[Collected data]
--------------------------------------------------

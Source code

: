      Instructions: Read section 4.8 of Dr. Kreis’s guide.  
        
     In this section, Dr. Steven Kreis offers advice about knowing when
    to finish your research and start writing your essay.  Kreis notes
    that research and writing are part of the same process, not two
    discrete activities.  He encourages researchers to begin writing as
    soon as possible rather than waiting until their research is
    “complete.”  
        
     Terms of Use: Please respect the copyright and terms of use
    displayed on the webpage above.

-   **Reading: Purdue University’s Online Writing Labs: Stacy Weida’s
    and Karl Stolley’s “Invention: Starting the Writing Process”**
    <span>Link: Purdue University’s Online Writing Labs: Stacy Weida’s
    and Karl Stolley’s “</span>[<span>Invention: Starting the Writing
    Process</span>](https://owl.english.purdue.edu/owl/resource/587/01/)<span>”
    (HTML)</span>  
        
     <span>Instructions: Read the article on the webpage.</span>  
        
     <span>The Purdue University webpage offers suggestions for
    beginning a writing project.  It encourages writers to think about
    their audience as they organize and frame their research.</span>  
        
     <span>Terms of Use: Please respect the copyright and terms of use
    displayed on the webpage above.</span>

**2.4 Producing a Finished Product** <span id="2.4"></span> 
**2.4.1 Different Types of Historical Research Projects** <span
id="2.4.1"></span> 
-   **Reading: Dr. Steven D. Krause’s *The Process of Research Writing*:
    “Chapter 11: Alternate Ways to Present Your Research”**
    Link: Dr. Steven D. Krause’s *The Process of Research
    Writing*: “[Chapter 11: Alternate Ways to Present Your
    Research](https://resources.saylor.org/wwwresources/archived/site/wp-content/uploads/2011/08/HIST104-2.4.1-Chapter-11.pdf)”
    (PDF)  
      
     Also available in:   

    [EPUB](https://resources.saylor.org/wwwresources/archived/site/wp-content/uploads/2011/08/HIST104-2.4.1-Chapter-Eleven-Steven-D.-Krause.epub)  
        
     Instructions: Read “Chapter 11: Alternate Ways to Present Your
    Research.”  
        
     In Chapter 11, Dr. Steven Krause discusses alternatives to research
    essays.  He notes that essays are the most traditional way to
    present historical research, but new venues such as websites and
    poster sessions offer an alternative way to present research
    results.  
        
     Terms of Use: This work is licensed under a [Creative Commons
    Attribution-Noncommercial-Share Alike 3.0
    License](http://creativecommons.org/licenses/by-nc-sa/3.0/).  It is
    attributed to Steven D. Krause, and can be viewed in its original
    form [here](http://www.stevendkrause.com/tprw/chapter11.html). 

--------------------------------------------------

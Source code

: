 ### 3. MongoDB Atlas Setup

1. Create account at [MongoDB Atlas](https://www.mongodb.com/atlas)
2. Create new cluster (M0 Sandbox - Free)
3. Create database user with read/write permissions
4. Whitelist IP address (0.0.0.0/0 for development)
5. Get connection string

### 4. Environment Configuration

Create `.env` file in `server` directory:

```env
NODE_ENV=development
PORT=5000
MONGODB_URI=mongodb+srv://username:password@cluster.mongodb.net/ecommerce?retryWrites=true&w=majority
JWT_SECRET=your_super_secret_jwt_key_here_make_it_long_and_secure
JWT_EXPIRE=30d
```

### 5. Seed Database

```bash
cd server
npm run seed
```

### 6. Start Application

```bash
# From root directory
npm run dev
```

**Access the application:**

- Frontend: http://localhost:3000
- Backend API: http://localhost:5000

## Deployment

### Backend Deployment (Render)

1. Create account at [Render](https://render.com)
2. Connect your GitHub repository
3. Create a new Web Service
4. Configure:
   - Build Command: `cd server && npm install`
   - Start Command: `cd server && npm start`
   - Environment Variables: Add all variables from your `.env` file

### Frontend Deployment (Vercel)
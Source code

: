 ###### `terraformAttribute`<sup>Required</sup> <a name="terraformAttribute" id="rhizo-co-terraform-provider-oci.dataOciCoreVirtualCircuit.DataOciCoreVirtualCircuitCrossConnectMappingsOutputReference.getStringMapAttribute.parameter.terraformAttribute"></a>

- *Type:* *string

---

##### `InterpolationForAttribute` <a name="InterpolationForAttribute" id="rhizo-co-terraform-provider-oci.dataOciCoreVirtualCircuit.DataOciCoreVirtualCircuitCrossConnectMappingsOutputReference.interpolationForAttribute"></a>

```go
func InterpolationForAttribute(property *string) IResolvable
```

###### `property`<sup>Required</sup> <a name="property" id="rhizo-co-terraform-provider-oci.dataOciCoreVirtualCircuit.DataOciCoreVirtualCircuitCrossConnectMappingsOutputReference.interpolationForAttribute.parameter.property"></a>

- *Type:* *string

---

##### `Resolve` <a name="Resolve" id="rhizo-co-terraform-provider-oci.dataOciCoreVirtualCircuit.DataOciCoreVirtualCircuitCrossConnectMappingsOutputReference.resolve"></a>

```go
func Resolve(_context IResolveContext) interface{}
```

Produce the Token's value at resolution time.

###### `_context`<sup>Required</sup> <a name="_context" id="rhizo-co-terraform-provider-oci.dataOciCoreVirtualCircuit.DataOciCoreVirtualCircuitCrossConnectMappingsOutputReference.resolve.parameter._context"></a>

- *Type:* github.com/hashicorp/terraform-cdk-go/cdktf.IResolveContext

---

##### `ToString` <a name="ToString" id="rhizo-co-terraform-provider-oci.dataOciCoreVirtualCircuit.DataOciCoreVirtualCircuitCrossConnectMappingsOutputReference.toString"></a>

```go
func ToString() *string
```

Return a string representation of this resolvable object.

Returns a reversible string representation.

--------------------------------------------------

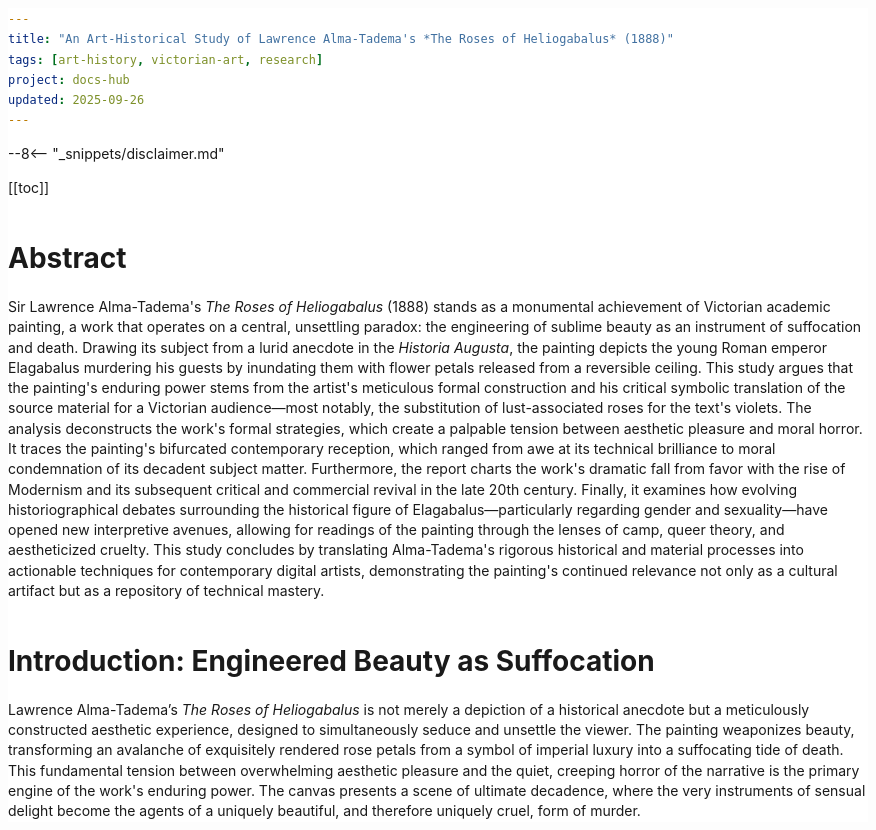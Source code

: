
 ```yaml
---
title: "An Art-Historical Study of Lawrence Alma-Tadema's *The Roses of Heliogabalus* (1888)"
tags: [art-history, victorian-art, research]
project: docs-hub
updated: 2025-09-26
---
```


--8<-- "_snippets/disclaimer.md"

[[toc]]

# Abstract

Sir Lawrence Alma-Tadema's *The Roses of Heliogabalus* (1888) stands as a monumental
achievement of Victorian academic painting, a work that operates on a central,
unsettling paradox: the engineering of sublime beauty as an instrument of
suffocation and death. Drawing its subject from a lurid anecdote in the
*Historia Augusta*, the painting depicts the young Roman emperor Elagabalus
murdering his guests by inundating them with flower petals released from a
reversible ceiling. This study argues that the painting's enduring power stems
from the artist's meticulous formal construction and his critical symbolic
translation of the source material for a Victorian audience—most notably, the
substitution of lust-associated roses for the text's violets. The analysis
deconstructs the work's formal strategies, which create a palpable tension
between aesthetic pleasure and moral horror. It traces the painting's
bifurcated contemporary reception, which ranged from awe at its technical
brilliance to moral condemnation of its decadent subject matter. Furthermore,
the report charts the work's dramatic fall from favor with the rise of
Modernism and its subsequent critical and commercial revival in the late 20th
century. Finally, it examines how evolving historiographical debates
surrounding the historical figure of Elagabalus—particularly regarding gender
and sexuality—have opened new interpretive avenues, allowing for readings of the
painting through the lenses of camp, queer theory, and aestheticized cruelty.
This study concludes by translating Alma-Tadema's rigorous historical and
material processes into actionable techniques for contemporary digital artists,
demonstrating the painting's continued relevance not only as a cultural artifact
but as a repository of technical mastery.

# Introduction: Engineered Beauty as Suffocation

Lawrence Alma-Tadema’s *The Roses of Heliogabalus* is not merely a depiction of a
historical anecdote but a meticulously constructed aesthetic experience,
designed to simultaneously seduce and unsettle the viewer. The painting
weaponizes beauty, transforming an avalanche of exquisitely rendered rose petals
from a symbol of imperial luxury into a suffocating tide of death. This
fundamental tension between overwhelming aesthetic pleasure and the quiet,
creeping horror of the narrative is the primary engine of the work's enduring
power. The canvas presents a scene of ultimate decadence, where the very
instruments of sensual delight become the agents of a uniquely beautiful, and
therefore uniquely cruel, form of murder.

--------------------------------------------------

> Activity
Return every line of the entries above that the string "Please" appears in.

> Answer to the exercise
     Terms of Use: Please respect the copyright and terms of use
     <span>Terms of Use: Please respect the copyright and terms of use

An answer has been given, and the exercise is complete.